TASK STATEMENT:
Return all of the data exactly, omitting any images.

DATA:
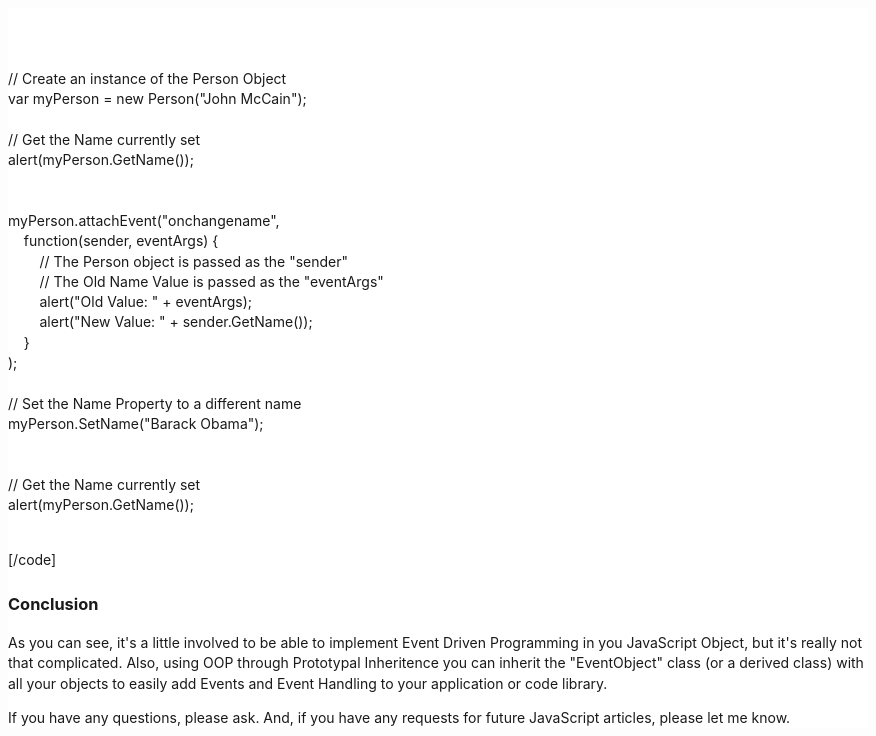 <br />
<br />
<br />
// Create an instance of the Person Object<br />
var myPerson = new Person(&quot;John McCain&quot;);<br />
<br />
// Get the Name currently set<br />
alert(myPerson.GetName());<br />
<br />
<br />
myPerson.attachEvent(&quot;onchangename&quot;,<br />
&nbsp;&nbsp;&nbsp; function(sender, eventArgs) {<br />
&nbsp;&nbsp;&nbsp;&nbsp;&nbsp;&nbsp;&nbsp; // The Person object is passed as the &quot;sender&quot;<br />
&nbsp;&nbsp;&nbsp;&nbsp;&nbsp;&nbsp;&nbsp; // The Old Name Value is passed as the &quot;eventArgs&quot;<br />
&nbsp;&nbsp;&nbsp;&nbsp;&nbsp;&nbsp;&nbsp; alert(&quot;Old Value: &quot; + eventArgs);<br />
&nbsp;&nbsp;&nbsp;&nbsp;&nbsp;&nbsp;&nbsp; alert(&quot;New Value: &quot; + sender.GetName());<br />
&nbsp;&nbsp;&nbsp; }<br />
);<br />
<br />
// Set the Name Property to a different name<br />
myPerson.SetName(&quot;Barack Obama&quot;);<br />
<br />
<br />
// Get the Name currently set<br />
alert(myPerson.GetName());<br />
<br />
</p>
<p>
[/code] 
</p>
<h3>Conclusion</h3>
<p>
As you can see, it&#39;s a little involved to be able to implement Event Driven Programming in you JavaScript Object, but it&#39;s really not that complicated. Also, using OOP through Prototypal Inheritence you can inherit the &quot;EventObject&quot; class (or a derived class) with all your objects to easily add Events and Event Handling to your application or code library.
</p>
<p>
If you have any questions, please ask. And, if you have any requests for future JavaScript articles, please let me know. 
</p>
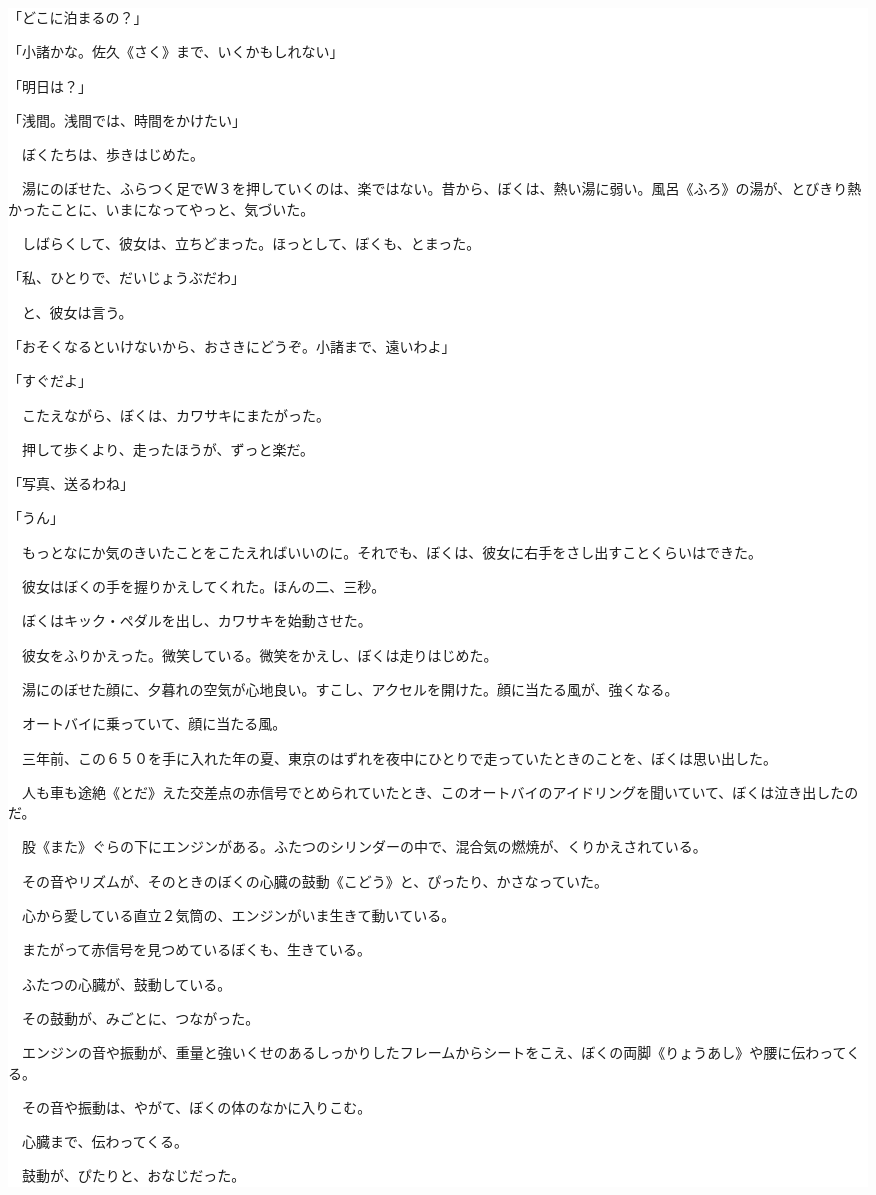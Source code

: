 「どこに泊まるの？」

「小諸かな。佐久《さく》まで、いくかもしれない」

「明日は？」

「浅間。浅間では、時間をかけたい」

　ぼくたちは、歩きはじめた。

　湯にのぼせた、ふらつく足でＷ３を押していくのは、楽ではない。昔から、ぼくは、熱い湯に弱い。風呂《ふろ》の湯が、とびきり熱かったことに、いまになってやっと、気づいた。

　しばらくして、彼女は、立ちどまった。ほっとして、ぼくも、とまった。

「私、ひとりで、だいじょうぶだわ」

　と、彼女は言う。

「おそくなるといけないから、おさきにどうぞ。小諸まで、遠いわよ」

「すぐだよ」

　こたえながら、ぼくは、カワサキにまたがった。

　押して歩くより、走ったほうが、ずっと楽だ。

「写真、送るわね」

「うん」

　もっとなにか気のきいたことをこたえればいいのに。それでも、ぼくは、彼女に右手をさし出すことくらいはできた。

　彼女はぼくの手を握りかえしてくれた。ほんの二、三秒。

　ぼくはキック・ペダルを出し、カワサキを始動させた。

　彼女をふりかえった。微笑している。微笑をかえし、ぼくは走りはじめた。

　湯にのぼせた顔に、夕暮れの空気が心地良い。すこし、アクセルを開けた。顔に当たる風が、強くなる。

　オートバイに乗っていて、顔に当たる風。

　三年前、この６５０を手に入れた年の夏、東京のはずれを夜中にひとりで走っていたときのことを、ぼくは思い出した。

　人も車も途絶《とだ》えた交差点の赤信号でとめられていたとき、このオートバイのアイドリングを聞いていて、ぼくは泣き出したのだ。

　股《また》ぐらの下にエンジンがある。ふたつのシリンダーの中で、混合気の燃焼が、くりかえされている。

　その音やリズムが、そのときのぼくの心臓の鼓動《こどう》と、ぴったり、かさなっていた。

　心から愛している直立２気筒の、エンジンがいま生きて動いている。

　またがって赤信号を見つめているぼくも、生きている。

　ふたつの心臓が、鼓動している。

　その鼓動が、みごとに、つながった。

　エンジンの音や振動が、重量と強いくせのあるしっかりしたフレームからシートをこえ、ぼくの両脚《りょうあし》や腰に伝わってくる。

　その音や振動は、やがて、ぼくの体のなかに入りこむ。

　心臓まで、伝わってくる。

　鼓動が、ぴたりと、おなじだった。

YOUR SOLUTION:
 <br />
<br />
<br />
// Create an instance of the Person Object<br />
var myPerson = new Person(&quot;John McCain&quot;);<br />
<br />
// Get the Name currently set<br />
alert(myPerson.GetName());<br />
<br />
<br />
myPerson.attachEvent(&quot;onchangename&quot;,<br />
&nbsp;&nbsp;&nbsp; function(sender, eventArgs) {<br />
&nbsp;&nbsp;&nbsp;&nbsp;&nbsp;&nbsp;&nbsp; // The Person object is passed as the &quot;sender&quot;<br />
&nbsp;&nbsp;&nbsp;&nbsp;&nbsp;&nbsp;&nbsp; // The Old Name Value is passed as the &quot;eventArgs&quot;<br />
&nbsp;&nbsp;&nbsp;&nbsp;&nbsp;&nbsp;&nbsp; alert(&quot;Old Value: &quot; + eventArgs);<br />
&nbsp;&nbsp;&nbsp;&nbsp;&nbsp;&nbsp;&nbsp; alert(&quot;New Value: &quot; + sender.GetName());<br />
&nbsp;&nbsp;&nbsp; }<br />
);<br />
<br />
// Set the Name Property to a different name<br />
myPerson.SetName(&quot;Barack Obama&quot;);<br />
<br />
<br />
// Get the Name currently set<br />
alert(myPerson.GetName());<br />
<br />
</p>
<p>
[/code] 
</p>
<h3>Conclusion</h3>
<p>
As you can see, it&#39;s a little involved to be able to implement Event Driven Programming in you JavaScript Object, but it&#39;s really not that complicated. Also, using OOP through Prototypal Inheritence you can inherit the &quot;EventObject&quot; class (or a derived class) with all your objects to easily add Events and Event Handling to your application or code library.
</p>
<p>
If you have any questions, please ask. And, if you have any requests for future JavaScript articles, please let me know. 
</p>
Source code

: 「どこに泊まるの？」

「小諸かな。佐久《さく》まで、いくかもしれない」

「明日は？」

「浅間。浅間では、時間をかけたい」

　ぼくたちは、歩きはじめた。

　湯にのぼせた、ふらつく足でＷ３を押していくのは、楽ではない。昔から、ぼくは、熱い湯に弱い。風呂《ふろ》の湯が、とびきり熱かったことに、いまになってやっと、気づいた。

　しばらくして、彼女は、立ちどまった。ほっとして、ぼくも、とまった。

「私、ひとりで、だいじょうぶだわ」

　と、彼女は言う。

「おそくなるといけないから、おさきにどうぞ。小諸まで、遠いわよ」

「すぐだよ」

　こたえながら、ぼくは、カワサキにまたがった。

　押して歩くより、走ったほうが、ずっと楽だ。

「写真、送るわね」

「うん」

　もっとなにか気のきいたことをこたえればいいのに。それでも、ぼくは、彼女に右手をさし出すことくらいはできた。

　彼女はぼくの手を握りかえしてくれた。ほんの二、三秒。

　ぼくはキック・ペダルを出し、カワサキを始動させた。

　彼女をふりかえった。微笑している。微笑をかえし、ぼくは走りはじめた。

　湯にのぼせた顔に、夕暮れの空気が心地良い。すこし、アクセルを開けた。顔に当たる風が、強くなる。

　オートバイに乗っていて、顔に当たる風。

　三年前、この６５０を手に入れた年の夏、東京のはずれを夜中にひとりで走っていたときのことを、ぼくは思い出した。

　人も車も途絶《とだ》えた交差点の赤信号でとめられていたとき、このオートバイのアイドリングを聞いていて、ぼくは泣き出したのだ。

　股《また》ぐらの下にエンジンがある。ふたつのシリンダーの中で、混合気の燃焼が、くりかえされている。

　その音やリズムが、そのときのぼくの心臓の鼓動《こどう》と、ぴったり、かさなっていた。

　心から愛している直立２気筒の、エンジンがいま生きて動いている。

　またがって赤信号を見つめているぼくも、生きている。

　ふたつの心臓が、鼓動している。

　その鼓動が、みごとに、つながった。

　エンジンの音や振動が、重量と強いくせのあるしっかりしたフレームからシートをこえ、ぼくの両脚《りょうあし》や腰に伝わってくる。

　その音や振動は、やがて、ぼくの体のなかに入りこむ。

　心臓まで、伝わってくる。

　鼓動が、ぴたりと、おなじだった。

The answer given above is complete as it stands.